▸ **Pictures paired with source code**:
═══

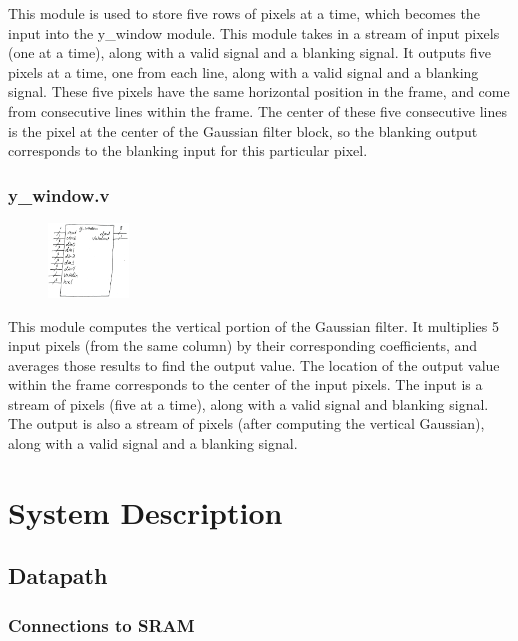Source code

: \documentclass[12pt]{article}
\begin{document}
This module is used to store five rows of pixels at a time, which becomes the 
input into the y\_window module. This module takes in a stream of input pixels 
(one at a time), along with a valid signal and a blanking signal. It outputs 
five pixels at a time, one from each line, along with a valid signal and a 
blanking signal. These five pixels have the same horizontal position in the 
frame, and come from consecutive lines within the frame. The center of these 
five consecutive lines is the pixel at the center of the Gaussian filter block, 
so the blanking output corresponds to the blanking input for this particular 
pixel.

\subsubsection{y\_window.v}

\begin{figure}
    \includegraphics[width=0.19\textwidth]{processed_image_pngs/black_box_modules/y_window_blackbox.png}
\end{figure}

This module computes the vertical portion of the Gaussian filter. It multiplies 
5 input pixels (from the same column) by their corresponding coefficients, and 
averages those results to find the output value. The location of the output 
value within the frame corresponds to the center of the input pixels. The input 
is a stream of pixels (five at a time), along with a valid signal and blanking 
signal. The output is also a stream of pixels (after computing the vertical 
Gaussian), along with a valid signal and a blanking signal.

\section{System Description}

\subsection{Datapath}

\subsubsection{Connections to SRAM}
\end{document}
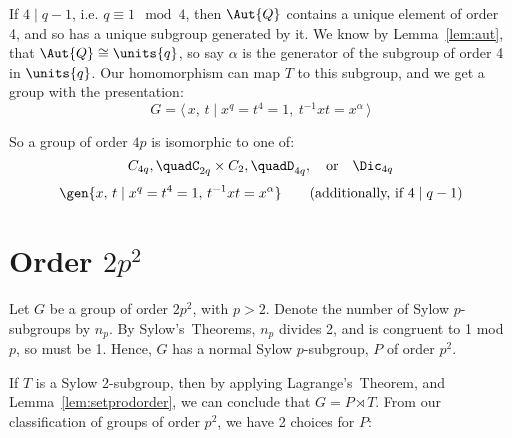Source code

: \begin{enumerate}
        If \(4 \mid q-1\), i.e. \(q \equiv 1 \mod{4}\), then \(\Aut{Q}\) contains a unique element of order 4, and so
        has a unique subgroup generated by it.
        We know by Lemma~\ref{lem:aut}, that \(\Aut{Q} \cong \units{q}\), so say \(\alpha\) is the generator of the
        subgroup of order 4 in \(\units{q}\).
        Our homomorphism can map \(T\) to this subgroup, and we get a group with the presentation:
        \[G = \langle\, x,\,t \mid x^q = t^4 = 1,\ t^{-1}xt = x^{\alpha}\,\rangle\]
\end{enumerate}

So a group of order \(4p\) is isomorphic to one of:
\[%
    C_{4q}, \quad%
    C_{2q} \times C_2, \quad%
    D_{4q}, \quad \text{or} \quad%
    \Dic_{4q}
\]
\[
    \gen{x,\, t \mid x^q = t^4 = 1,\, t^{-1}xt = x^\alpha} \tag{additionally, if \(4 \mid q-1\)}
\]

\section{Order \(2p^2\)}
Let \(G\) be a group of order \(2p^2\), with \(p > 2\).
Denote the number of Sylow \(p\)-subgroups by \(n_p\).
By Sylow's~Theorems, \(n_p\) divides 2, and is congruent to 1 mod \(p\), so must be 1.
Hence, \(G\) has a normal Sylow \(p\)-subgroup, \(P\) of order \(p^2\).

If \(T\) is a Sylow 2-subgroup, then by applying Lagrange's~Theorem, and Lemma~\ref{lem:setprodorder}, we can conclude
that \(G = P \rtimes T\).
From our classification of groups of order \(p^2\), we have 2 choices for \(P\):

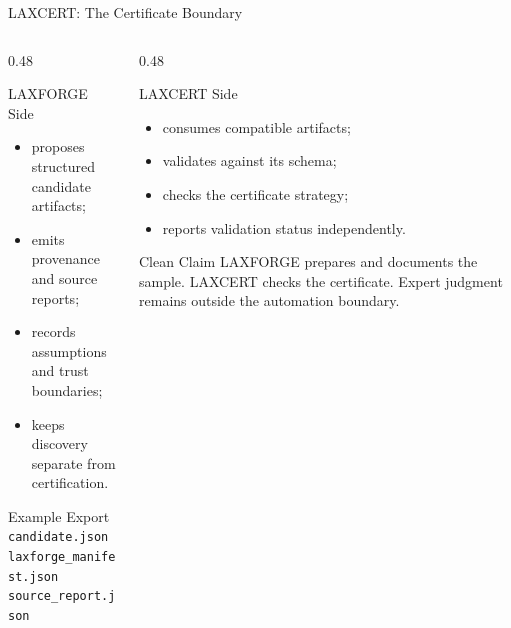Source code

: \documentclass[aspectratio=169,11pt]{beamer}
\begin{document}
\begin{frame}{LAXCERT: The Certificate Boundary}
  \begin{columns}[T,totalwidth=\textwidth]
    \begin{column}{0.48\textwidth}
      \begin{block}{LAXFORGE Side}
        \begin{itemize}
          \item proposes structured candidate artifacts;
          \item emits provenance and source reports;
          \item records assumptions and trust boundaries;
          \item keeps discovery separate from certification.
        \end{itemize}
      \end{block}
      \begin{block}{Example Export}
        \texttt{candidate.json}\\
        \texttt{laxforge\_manifest.json}\\
        \texttt{source\_report.json}
      \end{block}
    \end{column}
    \begin{column}{0.48\textwidth}
      \begin{block}{LAXCERT Side}
        \begin{itemize}
          \item consumes compatible artifacts;
          \item validates against its schema;
          \item checks the certificate strategy;
          \item reports validation status independently.
        \end{itemize}
      \end{block}
      \begin{alertblock}{Clean Claim}
        LAXFORGE prepares and documents the sample. LAXCERT checks the
        certificate. Expert judgment remains outside the automation boundary.
      \end{alertblock}
    \end{column}
  \end{columns}
\end{frame}
\end{document}
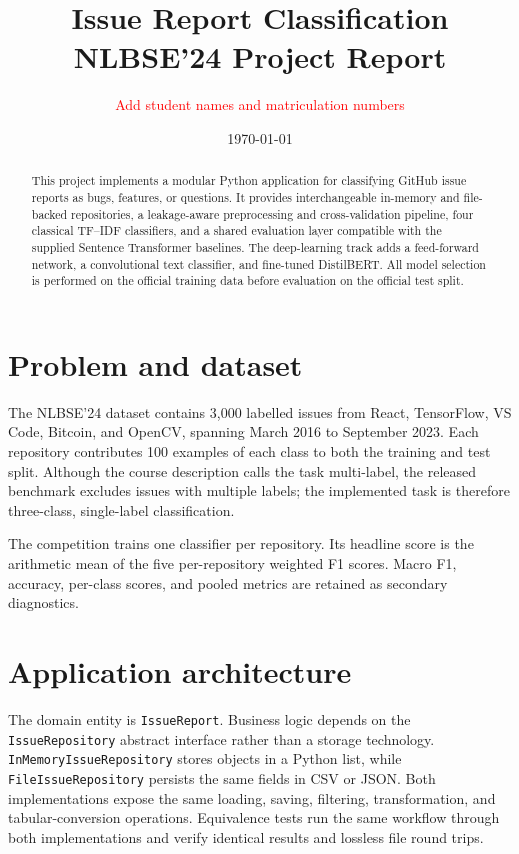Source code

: \documentclass[11pt,a4paper]{article}
\title{Issue Report Classification\\\large NLBSE'24 Project Report}
\author{\textcolor{red}{Add student names and matriculation numbers}}
\date{\today}
\newcommand{\code}[1]{\texttt{#1}}
\begin{document}
\maketitle

\begin{abstract}
This project implements a modular Python application for classifying GitHub
issue reports as bugs, features, or questions. It provides interchangeable
in-memory and file-backed repositories, a leakage-aware preprocessing and
cross-validation pipeline, four classical TF--IDF classifiers, and a shared
evaluation layer compatible with the supplied Sentence Transformer baselines.
The deep-learning track adds a feed-forward network, a convolutional text
classifier, and fine-tuned DistilBERT. All model selection is performed on the
official training data before evaluation on the official test split.
\end{abstract}

\section{Problem and dataset}
The NLBSE'24 dataset contains 3,000 labelled issues from React, TensorFlow,
VS Code, Bitcoin, and OpenCV, spanning March 2016 to September 2023. Each
repository contributes 100 examples of each class to both the training and
test split. Although the course description calls the task multi-label, the
released benchmark excludes issues with multiple labels; the implemented task
is therefore three-class, single-label classification.

The competition trains one classifier per repository. Its headline score is
the arithmetic mean of the five per-repository weighted F1 scores. Macro F1,
accuracy, per-class scores, and pooled metrics are retained as secondary
diagnostics.

\section{Application architecture}
The domain entity is \code{IssueReport}. Business logic depends on the
\code{IssueRepository} abstract interface rather than a storage technology.
\code{InMemoryIssueRepository} stores objects in a Python list, while
\code{FileIssueRepository} persists the same fields in CSV or JSON. Both
implementations expose the same loading, saving, filtering, transformation,
and tabular-conversion operations. Equivalence tests run the same workflow
through both implementations and verify identical results and lossless file
round trips.
\end{document}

═══

Extract every line above that contains the word "corresponds".

▸ **Expected output**:
so the blanking output corresponds to the blanking input for this particular 
value within the frame corresponds to the center of the input pixels. The input 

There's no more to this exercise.